Showing posts with label clouds. Show all posts
Showing posts with label clouds. Show all posts

17 July 2008

Site Visit

I am a fairly relaxed person, as a general rule. I enjoy challenges, and I may even be known to seek them out from time to time. However, when the challenge has been exhausted or sufficient effort has been consumed to the challenge's end, I appreciate opportunities for me to kick back and decompress. Pre-Service Training (PST) in Peace Corps does not, to my inexpressible dismay, afford such opportunities.

Aside from the usual schedule of language training and cultural orientation, this weekend I was required to visit the site where I will teach English for the two years immediately following August 20. To say that the weekend was overwhelming, exhausting, bewildering, confusing, and mildly understructured would be only the most broad and polite description of my experience. Of course, I should also say that my future site is wonderful and full of innumerable avenues of potential interest. Ultimately, what made my site-visit difficult was the simple fact that I was expected to make a decision, with only a few days' investigation, about which family I prefer to be my host for the next two years -- hardly rock bottom, I know.

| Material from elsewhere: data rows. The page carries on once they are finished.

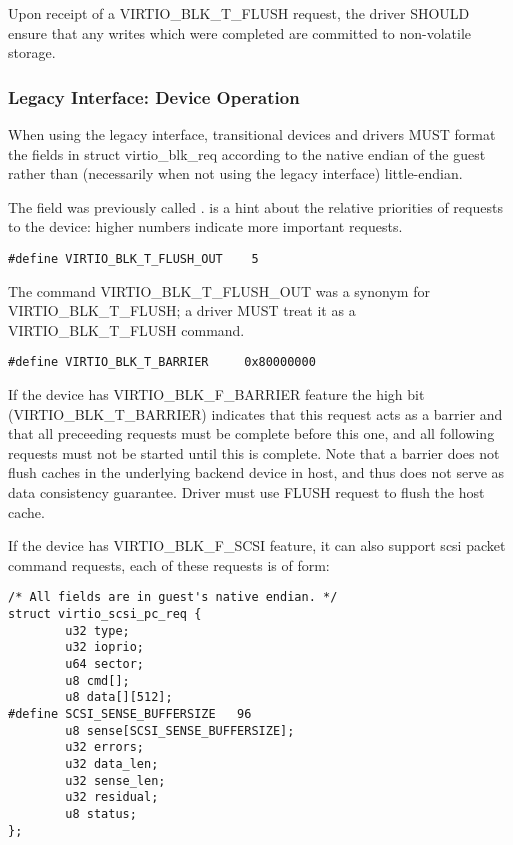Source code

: Upon receipt of a VIRTIO_BLK_T_FLUSH request, the driver SHOULD ensure
that any writes which were completed are committed to non-volatile storage.

\subsubsection{Legacy Interface: Device Operation}\label{sec:Device Types / Block Device / Device Operation / Legacy Interface: Device Operation}
When using the legacy interface, transitional devices and drivers
MUST format the fields in struct virtio_blk_req
according to the native endian of the guest rather than
(necessarily when not using the legacy interface) little-endian.

The  field was previously called .  
is a hint about the relative priorities of requests to the device:
higher numbers indicate more important requests.

\begin{lstlisting}
#define VIRTIO_BLK_T_FLUSH_OUT    5
\end{lstlisting}

The command VIRTIO_BLK_T_FLUSH_OUT was a synonym for VIRTIO_BLK_T_FLUSH;
a driver MUST treat it as a VIRTIO_BLK_T_FLUSH command.

\begin{lstlisting}
#define VIRTIO_BLK_T_BARRIER     0x80000000
\end{lstlisting}

If the device has VIRTIO_BLK_F_BARRIER
feature the high bit (VIRTIO_BLK_T_BARRIER) indicates that this
request acts as a barrier and that all preceeding requests must be
complete before this one, and all following requests must not be
started until this is complete. Note that a barrier does not flush
caches in the underlying backend device in host, and thus does not
serve as data consistency guarantee. Driver must use FLUSH request to
flush the host cache.

If the device has VIRTIO_BLK_F_SCSI feature, it can also support
scsi packet command requests, each of these requests is of form:

\begin{lstlisting}
/* All fields are in guest's native endian. */
struct virtio_scsi_pc_req {
        u32 type;
        u32 ioprio;
        u64 sector;
        u8 cmd[];
        u8 data[][512];
#define SCSI_SENSE_BUFFERSIZE   96
        u8 sense[SCSI_SENSE_BUFFERSIZE];
        u32 errors;
        u32 data_len;
        u32 sense_len;
        u32 residual;
        u8 status;
};
\end{lstlisting}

To make matters even more difficult, almost every family I visited was absolutely wonderful. Different, yes, but wonderful in their own ways. The differences between potential host families' houses were too often only a matter of the color of the walls and the shape of the toilet. (Perhaps that is an oversimplification. Nonetheless, the differences were menial, by my standards, indeed.)

Now, the site visit is rapidly becoming only a blurred memory of PST, and I still have very little basis for my decision. I know I chose a host family, but only by default; it was an unfortunately hasty requirement, but one that will invariably result in an interesting (and likely pleasant) experience.

Like so many other PST activities, however, the site visit has left me feeling entirely drained of energy. If I did not have such excellent support from my PST host family, from home (in USA), and from my fellow volunteers, I cannot imagine how I could continue. This continues to be an interesting, if trying, experience, and I can't wait to look back on PST with a sigh of relief.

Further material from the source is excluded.